§ What is needed:
Please write out all of the entries without altering anything.

******************************

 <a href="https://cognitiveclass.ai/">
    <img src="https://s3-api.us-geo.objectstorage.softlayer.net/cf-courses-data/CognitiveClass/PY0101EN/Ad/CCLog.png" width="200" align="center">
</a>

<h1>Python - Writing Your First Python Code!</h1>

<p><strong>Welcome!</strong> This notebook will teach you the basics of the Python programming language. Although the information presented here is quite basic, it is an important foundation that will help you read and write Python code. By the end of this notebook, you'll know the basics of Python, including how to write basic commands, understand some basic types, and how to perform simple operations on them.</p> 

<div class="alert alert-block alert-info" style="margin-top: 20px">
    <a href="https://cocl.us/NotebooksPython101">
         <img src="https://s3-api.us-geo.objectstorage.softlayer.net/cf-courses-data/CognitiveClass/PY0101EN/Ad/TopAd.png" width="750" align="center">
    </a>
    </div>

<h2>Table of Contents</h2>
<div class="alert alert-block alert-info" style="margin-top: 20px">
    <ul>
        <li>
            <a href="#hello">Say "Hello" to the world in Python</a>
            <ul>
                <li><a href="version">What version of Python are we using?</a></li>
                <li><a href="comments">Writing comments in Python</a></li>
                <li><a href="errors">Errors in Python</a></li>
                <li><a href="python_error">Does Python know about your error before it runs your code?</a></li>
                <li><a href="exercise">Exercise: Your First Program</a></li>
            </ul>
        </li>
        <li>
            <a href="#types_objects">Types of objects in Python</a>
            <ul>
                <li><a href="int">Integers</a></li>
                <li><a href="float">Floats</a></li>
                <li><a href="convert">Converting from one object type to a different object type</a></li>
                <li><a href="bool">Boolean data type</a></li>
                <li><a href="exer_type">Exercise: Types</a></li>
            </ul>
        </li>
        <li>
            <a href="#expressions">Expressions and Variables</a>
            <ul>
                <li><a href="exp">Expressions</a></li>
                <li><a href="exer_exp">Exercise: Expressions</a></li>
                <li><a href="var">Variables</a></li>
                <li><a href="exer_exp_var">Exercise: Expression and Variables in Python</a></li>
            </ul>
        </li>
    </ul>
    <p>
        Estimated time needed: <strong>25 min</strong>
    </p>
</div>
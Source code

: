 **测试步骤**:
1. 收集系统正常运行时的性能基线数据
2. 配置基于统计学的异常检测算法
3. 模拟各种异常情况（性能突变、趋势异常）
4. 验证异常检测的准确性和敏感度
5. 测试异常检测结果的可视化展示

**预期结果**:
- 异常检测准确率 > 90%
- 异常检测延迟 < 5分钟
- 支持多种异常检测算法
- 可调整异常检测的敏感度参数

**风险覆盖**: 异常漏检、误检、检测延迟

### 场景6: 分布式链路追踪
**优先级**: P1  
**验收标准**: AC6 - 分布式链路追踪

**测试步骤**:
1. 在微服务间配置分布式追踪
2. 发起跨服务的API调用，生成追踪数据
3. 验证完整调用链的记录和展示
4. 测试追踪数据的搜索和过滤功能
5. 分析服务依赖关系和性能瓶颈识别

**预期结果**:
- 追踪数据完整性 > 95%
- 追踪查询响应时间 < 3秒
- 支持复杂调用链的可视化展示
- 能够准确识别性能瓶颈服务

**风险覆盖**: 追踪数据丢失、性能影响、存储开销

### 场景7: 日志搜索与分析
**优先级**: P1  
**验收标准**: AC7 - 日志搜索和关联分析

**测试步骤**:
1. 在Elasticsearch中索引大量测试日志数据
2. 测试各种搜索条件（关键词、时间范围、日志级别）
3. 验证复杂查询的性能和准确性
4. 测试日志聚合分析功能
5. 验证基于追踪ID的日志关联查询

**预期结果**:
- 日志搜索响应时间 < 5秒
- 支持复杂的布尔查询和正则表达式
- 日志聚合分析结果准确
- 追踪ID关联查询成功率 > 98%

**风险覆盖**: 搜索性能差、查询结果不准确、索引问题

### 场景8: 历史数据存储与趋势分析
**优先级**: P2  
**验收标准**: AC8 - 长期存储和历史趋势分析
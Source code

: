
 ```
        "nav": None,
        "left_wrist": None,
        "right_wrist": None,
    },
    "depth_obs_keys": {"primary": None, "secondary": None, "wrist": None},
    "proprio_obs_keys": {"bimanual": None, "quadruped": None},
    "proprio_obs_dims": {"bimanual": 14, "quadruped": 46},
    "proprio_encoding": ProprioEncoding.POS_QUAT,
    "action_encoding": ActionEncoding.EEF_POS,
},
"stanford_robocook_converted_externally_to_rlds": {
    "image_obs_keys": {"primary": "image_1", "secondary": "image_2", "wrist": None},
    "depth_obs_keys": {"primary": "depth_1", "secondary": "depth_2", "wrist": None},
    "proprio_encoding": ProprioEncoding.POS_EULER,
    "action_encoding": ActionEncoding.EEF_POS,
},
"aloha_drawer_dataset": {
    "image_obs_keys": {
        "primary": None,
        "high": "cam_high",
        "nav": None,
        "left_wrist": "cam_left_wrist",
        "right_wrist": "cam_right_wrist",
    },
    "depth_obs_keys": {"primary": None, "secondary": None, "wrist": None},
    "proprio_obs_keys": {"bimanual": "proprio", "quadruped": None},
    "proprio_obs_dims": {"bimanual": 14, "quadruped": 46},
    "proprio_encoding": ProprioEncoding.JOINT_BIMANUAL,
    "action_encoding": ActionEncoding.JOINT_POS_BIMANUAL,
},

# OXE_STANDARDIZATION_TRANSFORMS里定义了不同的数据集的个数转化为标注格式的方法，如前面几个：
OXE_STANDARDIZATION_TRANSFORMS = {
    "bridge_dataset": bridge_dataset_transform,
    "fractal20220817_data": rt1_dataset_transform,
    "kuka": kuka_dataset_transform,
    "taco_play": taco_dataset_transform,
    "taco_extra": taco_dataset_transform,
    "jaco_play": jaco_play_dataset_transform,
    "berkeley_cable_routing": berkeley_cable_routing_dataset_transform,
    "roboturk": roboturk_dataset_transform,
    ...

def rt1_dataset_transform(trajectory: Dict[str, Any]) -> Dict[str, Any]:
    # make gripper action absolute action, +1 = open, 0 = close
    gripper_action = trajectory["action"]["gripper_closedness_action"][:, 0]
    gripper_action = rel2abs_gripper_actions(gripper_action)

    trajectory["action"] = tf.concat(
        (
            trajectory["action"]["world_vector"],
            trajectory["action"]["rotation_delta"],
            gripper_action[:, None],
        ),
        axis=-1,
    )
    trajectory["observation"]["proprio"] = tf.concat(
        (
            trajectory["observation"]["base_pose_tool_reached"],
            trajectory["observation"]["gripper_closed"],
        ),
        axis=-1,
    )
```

******************************

§ Answer for this exercise:
 <a href="https://cognitiveclass.ai/">
    <img src="https://s3-api.us-geo.objectstorage.softlayer.net/cf-courses-data/CognitiveClass/PY0101EN/Ad/CCLog.png" width="200" align="center">
</a>

<h1>Python - Writing Your First Python Code!</h1>

<p><strong>Welcome!</strong> This notebook will teach you the basics of the Python programming language. Although the information presented here is quite basic, it is an important foundation that will help you read and write Python code. By the end of this notebook, you'll know the basics of Python, including how to write basic commands, understand some basic types, and how to perform simple operations on them.</p> 

<div class="alert alert-block alert-info" style="margin-top: 20px">
    <a href="https://cocl.us/NotebooksPython101">
         <img src="https://s3-api.us-geo.objectstorage.softlayer.net/cf-courses-data/CognitiveClass/PY0101EN/Ad/TopAd.png" width="750" align="center">
    </a>
    </div>

<h2>Table of Contents</h2>
<div class="alert alert-block alert-info" style="margin-top: 20px">
    <ul>
        <li>
            <a href="#hello">Say "Hello" to the world in Python</a>
            <ul>
                <li><a href="version">What version of Python are we using?</a></li>
                <li><a href="comments">Writing comments in Python</a></li>
                <li><a href="errors">Errors in Python</a></li>
                <li><a href="python_error">Does Python know about your error before it runs your code?</a></li>
                <li><a href="exercise">Exercise: Your First Program</a></li>
            </ul>
        </li>
        <li>
            <a href="#types_objects">Types of objects in Python</a>
            <ul>
                <li><a href="int">Integers</a></li>
                <li><a href="float">Floats</a></li>
                <li><a href="convert">Converting from one object type to a different object type</a></li>
                <li><a href="bool">Boolean data type</a></li>
                <li><a href="exer_type">Exercise: Types</a></li>
            </ul>
        </li>
        <li>
            <a href="#expressions">Expressions and Variables</a>
            <ul>
                <li><a href="exp">Expressions</a></li>
                <li><a href="exer_exp">Exercise: Expressions</a></li>
                <li><a href="var">Variables</a></li>
                <li><a href="exer_exp_var">Exercise: Expression and Variables in Python</a></li>
            </ul>
        </li>
    </ul>
    <p>
        Estimated time needed: <strong>25 min</strong>
    </p>
</div>
Source code

: **测试步骤**:
1. 收集系统正常运行时的性能基线数据
2. 配置基于统计学的异常检测算法
3. 模拟各种异常情况（性能突变、趋势异常）
4. 验证异常检测的准确性和敏感度
5. 测试异常检测结果的可视化展示

**预期结果**:
- 异常检测准确率 > 90%
- 异常检测延迟 < 5分钟
- 支持多种异常检测算法
- 可调整异常检测的敏感度参数

**风险覆盖**: 异常漏检、误检、检测延迟

### 场景6: 分布式链路追踪
**优先级**: P1  
**验收标准**: AC6 - 分布式链路追踪

**测试步骤**:
1. 在微服务间配置分布式追踪
2. 发起跨服务的API调用，生成追踪数据
3. 验证完整调用链的记录和展示
4. 测试追踪数据的搜索和过滤功能
5. 分析服务依赖关系和性能瓶颈识别

**预期结果**:
- 追踪数据完整性 > 95%
- 追踪查询响应时间 < 3秒
- 支持复杂调用链的可视化展示
- 能够准确识别性能瓶颈服务

**风险覆盖**: 追踪数据丢失、性能影响、存储开销

### 场景7: 日志搜索与分析
**优先级**: P1  
**验收标准**: AC7 - 日志搜索和关联分析

**测试步骤**:
1. 在Elasticsearch中索引大量测试日志数据
2. 测试各种搜索条件（关键词、时间范围、日志级别）
3. 验证复杂查询的性能和准确性
4. 测试日志聚合分析功能
5. 验证基于追踪ID的日志关联查询

**预期结果**:
- 日志搜索响应时间 < 5秒
- 支持复杂的布尔查询和正则表达式
- 日志聚合分析结果准确
- 追踪ID关联查询成功率 > 98%

**风险覆盖**: 搜索性能差、查询结果不准确、索引问题

### 场景8: 历史数据存储与趋势分析
**优先级**: P2  
**验收标准**: AC8 - 长期存储和历史趋势分析
Source code

:
 ```
        "nav": None,
        "left_wrist": None,
        "right_wrist": None,
    },
    "depth_obs_keys": {"primary": None, "secondary": None, "wrist": None},
    "proprio_obs_keys": {"bimanual": None, "quadruped": None},
    "proprio_obs_dims": {"bimanual": 14, "quadruped": 46},
    "proprio_encoding": ProprioEncoding.POS_QUAT,
    "action_encoding": ActionEncoding.EEF_POS,
},
"stanford_robocook_converted_externally_to_rlds": {
    "image_obs_keys": {"primary": "image_1", "secondary": "image_2", "wrist": None},
    "depth_obs_keys": {"primary": "depth_1", "secondary": "depth_2", "wrist": None},
    "proprio_encoding": ProprioEncoding.POS_EULER,
    "action_encoding": ActionEncoding.EEF_POS,
},
"aloha_drawer_dataset": {
    "image_obs_keys": {
        "primary": None,
        "high": "cam_high",
        "nav": None,
        "left_wrist": "cam_left_wrist",
        "right_wrist": "cam_right_wrist",
    },
    "depth_obs_keys": {"primary": None, "secondary": None, "wrist": None},
    "proprio_obs_keys": {"bimanual": "proprio", "quadruped": None},
    "proprio_obs_dims": {"bimanual": 14, "quadruped": 46},
    "proprio_encoding": ProprioEncoding.JOINT_BIMANUAL,
    "action_encoding": ActionEncoding.JOINT_POS_BIMANUAL,
},

# OXE_STANDARDIZATION_TRANSFORMS里定义了不同的数据集的个数转化为标注格式的方法，如前面几个：
OXE_STANDARDIZATION_TRANSFORMS = {
    "bridge_dataset": bridge_dataset_transform,
    "fractal20220817_data": rt1_dataset_transform,
    "kuka": kuka_dataset_transform,
    "taco_play": taco_dataset_transform,
    "taco_extra": taco_dataset_transform,
    "jaco_play": jaco_play_dataset_transform,
    "berkeley_cable_routing": berkeley_cable_routing_dataset_transform,
    "roboturk": roboturk_dataset_transform,
    ...

def rt1_dataset_transform(trajectory: Dict[str, Any]) -> Dict[str, Any]:
    # make gripper action absolute action, +1 = open, 0 = close
    gripper_action = trajectory["action"]["gripper_closedness_action"][:, 0]
    gripper_action = rel2abs_gripper_actions(gripper_action)

    trajectory["action"] = tf.concat(
        (
            trajectory["action"]["world_vector"],
            trajectory["action"]["rotation_delta"],
            gripper_action[:, None],
        ),
        axis=-1,
    )
    trajectory["observation"]["proprio"] = tf.concat(
        (
            trajectory["observation"]["base_pose_tool_reached"],
            trajectory["observation"]["gripper_closed"],
        ),
        axis=-1,
    )
```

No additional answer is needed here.